Another issue which the happenings of the last few days have exhumed is that of the other Chibok girls supposedly still in Boko Haram captivity. There are fears that they may never again be seen, or at least not anymore in that number that made up the more than two hundred often bandied as the number of students abducted two years ago (except that in itself was grossly exaggerated as part of some conspiracy, as is speculated in some quarters). The back and forth concerning them have continued to fuel conspiracies in some certain quarters, of how all these may have been orchestrated by prominent personalities in Nigeria's northern region in a bid to recover power from then President Goodluck Jonathan, a southerner and to retain such thereafter, even far beyond a Buhari presidency, for which reason a Shekau alive, or the Boko Haram group or its like remaining formidable despite losses, remain an enticing proposition, as they could easily be activated as and at when needed, regardless of the harm it does to Nigeria's military and intelligence services.


As it is, Shekau and Boko Haram are not indispensable if the same forces (according to conspiracy theorists) are behind the killings in the north-central and southern states of Nigeria, put at the doorstep of militant Fulani herdsmen, which a recent report by an international terror watchdog, claim are one of the deadliest in the world, a claim further substantiated by Kaduna's Governor El-Rufai (a Fulani as well) when he went outside of Nigeria to pay Fulani of neighbouring countries some money so they stop killing Nigerians, as well as incriminating statements by leaders of the group to the effect that their murderous activities akin to genocide, because of its systematic pattern, is due to the penchant of farmers and farming communities in the affected areas of killing cattle which had encroached upon their farmlands.
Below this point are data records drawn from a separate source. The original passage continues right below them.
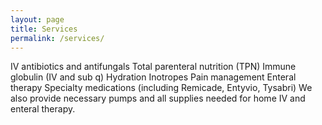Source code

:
 ```yaml
---
layout: page
title: Services
permalink: /services/
---
```



IV antibiotics and antifungals
Total parenteral nutrition (TPN)
Immune globulin (IV and sub q)
Hydration
Inotropes
Pain management
Enteral therapy
Specialty medications (including Remicade, Entyvio, Tysabri)
We also provide necessary pumps and all supplies needed for home IV and enteral therapy.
The systematic nature of the attacks in the religious and ethnic composition of those attacked, killed and/or displaced, suggest something far more organized, and possibly with the blessing of those in power or those close to them because of the impunity with which the acts are committed. One wonders what one is to think, when President Buhari said nothing after he was a no-show to events in the Niger Delta severally, to Enugu in the southeast last week, or even to Lagos months back; whose media aide said he needn't make a statement about killings of Christians and animists in southern Kaduna over the Christmas weekend (having in the past reluctantly made one over the killings in Benue and Enugu states after wide criticisms greeted his silence months back), but on missing a scheduled visit to Bauchi in the northeast due to poor visibility owing to the harmattan haze (to which obsolete equipments, and poor navigational aids at Nigeria's airports had no answer to), he shoot a video, apologizing to the people of Bauchi in Hausa language, something the 5% in the south-south and southeast couldn't get, even in English.